Recent research has revealed that the hormonal chaos of perimenopause and menopause creates one of the most emotionally vulnerable stages in a woman’s life. Women in the perimenopausal period face an almost sevenfold increase in risk of suicidal ideation and severe depression compared to women in the pre- or post-menopausal period. This increased risk occurs independently of underlying mood disorders, meaning even women with no history of depression can suddenly face suicidal thoughts during menopause. 

After the study came out, a warning label on all packaging was mandated to reveal potential risks. “WARNING: probable endometrial cancer, cardiovascular disorders, dementia, and breast cancer,” one line read. It wasn’t until November 2025 that the Food and Drug Administration finally removed these misleading black box warnings, more than two decades after the data was found to be inaccurate. 

After the release of the Women’s Health Initiative Study, distrust in HRT solidified; not just toward the medication itself, but menopause treatment as a whole. This fear-driven retreat from medication had horrifying consequences: research estimates as many as 91,610 women died prematurely as a result of menopausal side effects, including suicide, that HRT drugs could have helped prevent. The FDA’s admission came far too late for the women who died unnecessarily, for the thousands who took their own lives when proper treatment could have saved them had they not been irrationally afraid. 

This was not an anomaly, but a predictable result of a medical research field that cuts corners when studying women’s health. Yes, the Women’s Health Initiative simply miscalculated the risk, but in doing so it reflected the broader structural bias in how women’s health is studied, funded, and applied. Throughout history, medical studies have generalized data collected from males and applied it to females despite profound biological differences. For decades, the Caucasian male was considered the ideal study population, while women were avoided because their fluctuating hormones were deemed inconvenient to accommodate. This complexity should have prompted rigorous study, not sidestepping. As a result, drugs are often approved with little understanding of how dosage, side effects, or long-term risks differ for female bodies. Women remain chronically underrepresented in clinical trials. Even when included, their results are often not analyzed separately by sex.

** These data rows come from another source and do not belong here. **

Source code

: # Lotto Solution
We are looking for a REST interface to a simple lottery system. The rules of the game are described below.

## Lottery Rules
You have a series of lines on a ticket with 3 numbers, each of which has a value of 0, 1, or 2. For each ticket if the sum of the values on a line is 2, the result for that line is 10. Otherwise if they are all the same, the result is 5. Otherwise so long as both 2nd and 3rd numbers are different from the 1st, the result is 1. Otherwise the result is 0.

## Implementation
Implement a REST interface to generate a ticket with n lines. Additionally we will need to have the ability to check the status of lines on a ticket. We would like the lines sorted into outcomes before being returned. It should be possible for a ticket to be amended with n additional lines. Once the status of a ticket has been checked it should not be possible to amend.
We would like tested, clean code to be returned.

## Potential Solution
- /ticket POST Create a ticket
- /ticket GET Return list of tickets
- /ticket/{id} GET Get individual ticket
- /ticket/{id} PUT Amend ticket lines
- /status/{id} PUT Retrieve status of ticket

Pharmaceutical companies and citizens alike must acknowledge this public health crisis created by scientific carelessness and exacerbated through media hysteria. Women deserve doctors and scientists who understand that menopause without HRT treatment can drive them to suicide. They deserve access to safe and effective treatment without stigma. And moreover, they deserve an apology for two decades of preventable suffering they were put through. 

The FDA’s 2025 decision is a start, but it is nowhere near enough. Preventing the next crisis requires systemic reform: expanding access to HRT medication, educating healthcare providers about the life-threatening risks of untreated menopause, and committing to undoing years of irrational fearmongering that has cost too many women their lives. To end misogyny in the medical field, misrepresentation must not be frowned upon as a cultural offense but as a scientific failure. Clinical trials should not be published or approved without sex-specific analysis and a clear understanding of their effects through life on both female and male bodies. Most importantly, pharmaceutical companies must be required to correct errors in real time when it matters most, not decades later. 

Today, we know that women did not die because menopause is dangerous, but because precision is deemed optional when the patients are women. Our generation can be the turning point to transform a history of neglect into a future where women’s health is investigated with the same rigor as men’s.